Changes to bam2h5.py include:
- Correct counting of reads with indels in bam2h5.py (pull request from MingshiGao)
- Fix txtfile output from bam2h5.py, which was outputting incorrect genotypes when multiple samples present in haplotype file. Note that this txt file was added as a way to get human-readible allele-specific counts and the incorrect genotypes in the file were not actually used by the WASP pipeline.
- Default to uint16 datatype rather than uint8 so that counts are no longer thresholded at 255
- Silence warnings printed when using chromosomes that do not start with 'chr'
This release contains a single bugfix:
- Fixes to ref/alt/other allele match reporting in find_intersecting_snps.py which was broken during py2 to py3 conversion.
This release fixes a minor bug in snp2h5 that could occur if haplotypes were not specified.
This release makes several improvements/fixes to read filtering by the mapping pipeline. Several of these improvements were suggested by Alex Dobin for using WASP with the STAR mapper.
Changes include:
- find_intersecting_snps.py was modified to handle dependence of alleles when both reads from a read pair overlap the same variant(s). Previously the reads that were generated for remapping were treated independently, however if read1 has alternate allele for a given SNP, so should read2 if it overlaps the same SNPs.

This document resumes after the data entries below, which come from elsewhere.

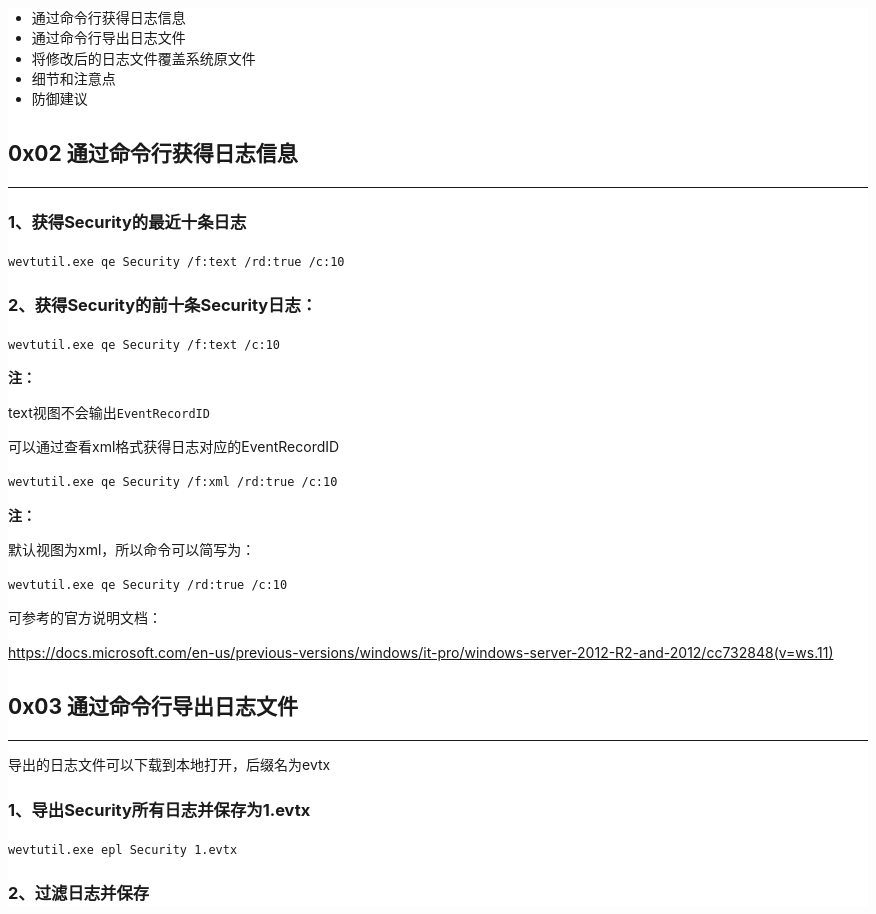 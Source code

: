 - 通过命令行获得日志信息
- 通过命令行导出日志文件
- 将修改后的日志文件覆盖系统原文件
- 细节和注意点
- 防御建议


## 0x02 通过命令行获得日志信息
---

### 1、获得Security的最近十条日志

```
wevtutil.exe qe Security /f:text /rd:true /c:10
```

### 2、获得Security的前十条Security日志：

```
wevtutil.exe qe Security /f:text /c:10
```

**注：**

text视图不会输出`EventRecordID`

可以通过查看xml格式获得日志对应的EventRecordID

```
wevtutil.exe qe Security /f:xml /rd:true /c:10
```

**注：**

默认视图为xml，所以命令可以简写为：

```
wevtutil.exe qe Security /rd:true /c:10
```

可参考的官方说明文档：

https://docs.microsoft.com/en-us/previous-versions/windows/it-pro/windows-server-2012-R2-and-2012/cc732848(v=ws.11)


## 0x03 通过命令行导出日志文件
---

导出的日志文件可以下载到本地打开，后缀名为evtx

### 1、导出Security所有日志并保存为1.evtx

```
wevtutil.exe epl Security 1.evtx
```

### 2、过滤日志并保存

- snp2h5 was altered to add a new phase carray to haplotype.h5 containing phase information from the VCF. find_intersecting_snps.py will now use the phase information from haplotype.h5 to calculate new haplotypes with all possible allelic combinations at unphased sites, resulting in more reads being generated for remapping. If phase information is not provided in haplotype.h5, all sites will be assumed unphased.
- Supplementary and secondary alignments are now filtered by find_intersecting_snps and filter_remapped_reads
- Reads whose CIGAR flags change after the remapping step are now discarded, even if they map to the same start position.
- snp2h5 will now try to add/remove 'chr' from the chromosome name read from the VCF file if the original name does not match any chromosomes in the chromInfo file.
This release moves the codebase from Python2 to Python3 and includes several additional improvements.
Changes include:
- Switch to Python3 from Python2
- Switch to PyTables version 3
- General cleanup of code to conform to PEP8 style
- Better matching of VCF files to chromosomes in snp2h5 (uses name of chromosome within VCF, rather than relying on filename)
- add --txt_counts option to bam2h5.py as a simple way to obtain a file with allele-specific counts. The bam2h5.py should now be used instead of the get_as_counts.py script (which double counts reads that overlap multiple SNPs).
This release incorporates several modifications/fixes that have been made to the master branch over the past year.
Changes include:
- check first 2 bytes of input files to decide if they are gzipped rather than relying on .gz filename extension
- fix bug in which unmapped reads in BAM were causing find_intersecting_snps.py to crash
- fix bug in which some cigar codes caused find_intersecting_snps to crash because of typo in snptable
- fix bug related to soft-clipped reads (switch to use pysam 'query_sequence' instead of 'query' attribute)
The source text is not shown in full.